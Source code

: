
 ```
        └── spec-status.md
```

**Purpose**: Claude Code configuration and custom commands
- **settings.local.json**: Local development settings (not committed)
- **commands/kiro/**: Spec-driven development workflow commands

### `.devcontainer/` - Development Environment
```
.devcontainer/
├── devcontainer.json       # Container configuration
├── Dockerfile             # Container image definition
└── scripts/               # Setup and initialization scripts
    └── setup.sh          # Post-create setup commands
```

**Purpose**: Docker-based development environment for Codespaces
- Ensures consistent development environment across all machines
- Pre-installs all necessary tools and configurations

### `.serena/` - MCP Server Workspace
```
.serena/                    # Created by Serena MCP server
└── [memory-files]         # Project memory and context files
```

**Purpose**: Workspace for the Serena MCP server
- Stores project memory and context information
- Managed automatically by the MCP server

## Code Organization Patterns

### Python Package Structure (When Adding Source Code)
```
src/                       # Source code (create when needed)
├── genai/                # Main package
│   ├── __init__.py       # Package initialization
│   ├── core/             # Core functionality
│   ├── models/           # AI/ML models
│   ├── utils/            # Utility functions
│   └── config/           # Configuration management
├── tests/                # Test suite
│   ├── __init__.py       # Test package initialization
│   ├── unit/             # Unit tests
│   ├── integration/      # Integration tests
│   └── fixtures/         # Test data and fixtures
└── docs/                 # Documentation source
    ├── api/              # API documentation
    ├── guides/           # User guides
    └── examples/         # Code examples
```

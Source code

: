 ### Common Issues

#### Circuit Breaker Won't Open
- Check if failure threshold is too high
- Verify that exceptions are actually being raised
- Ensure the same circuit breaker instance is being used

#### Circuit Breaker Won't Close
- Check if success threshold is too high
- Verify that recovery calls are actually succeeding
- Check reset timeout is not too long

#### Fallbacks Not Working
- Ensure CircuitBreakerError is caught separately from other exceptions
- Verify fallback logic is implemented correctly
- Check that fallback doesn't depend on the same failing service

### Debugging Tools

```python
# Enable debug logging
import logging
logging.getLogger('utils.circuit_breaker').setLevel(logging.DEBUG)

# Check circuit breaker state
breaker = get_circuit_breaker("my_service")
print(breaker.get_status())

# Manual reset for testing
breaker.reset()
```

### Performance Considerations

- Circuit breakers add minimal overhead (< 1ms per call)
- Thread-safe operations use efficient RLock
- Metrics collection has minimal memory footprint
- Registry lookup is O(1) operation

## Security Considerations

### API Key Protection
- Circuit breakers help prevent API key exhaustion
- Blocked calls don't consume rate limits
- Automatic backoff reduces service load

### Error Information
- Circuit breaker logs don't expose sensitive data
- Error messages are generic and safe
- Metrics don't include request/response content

§ **Work order**
Where a line of the entries above holds the word "safe", return that line.

§ **Exercise output**
- Thread-safe operations use efficient RLock
- Error messages are generic and safe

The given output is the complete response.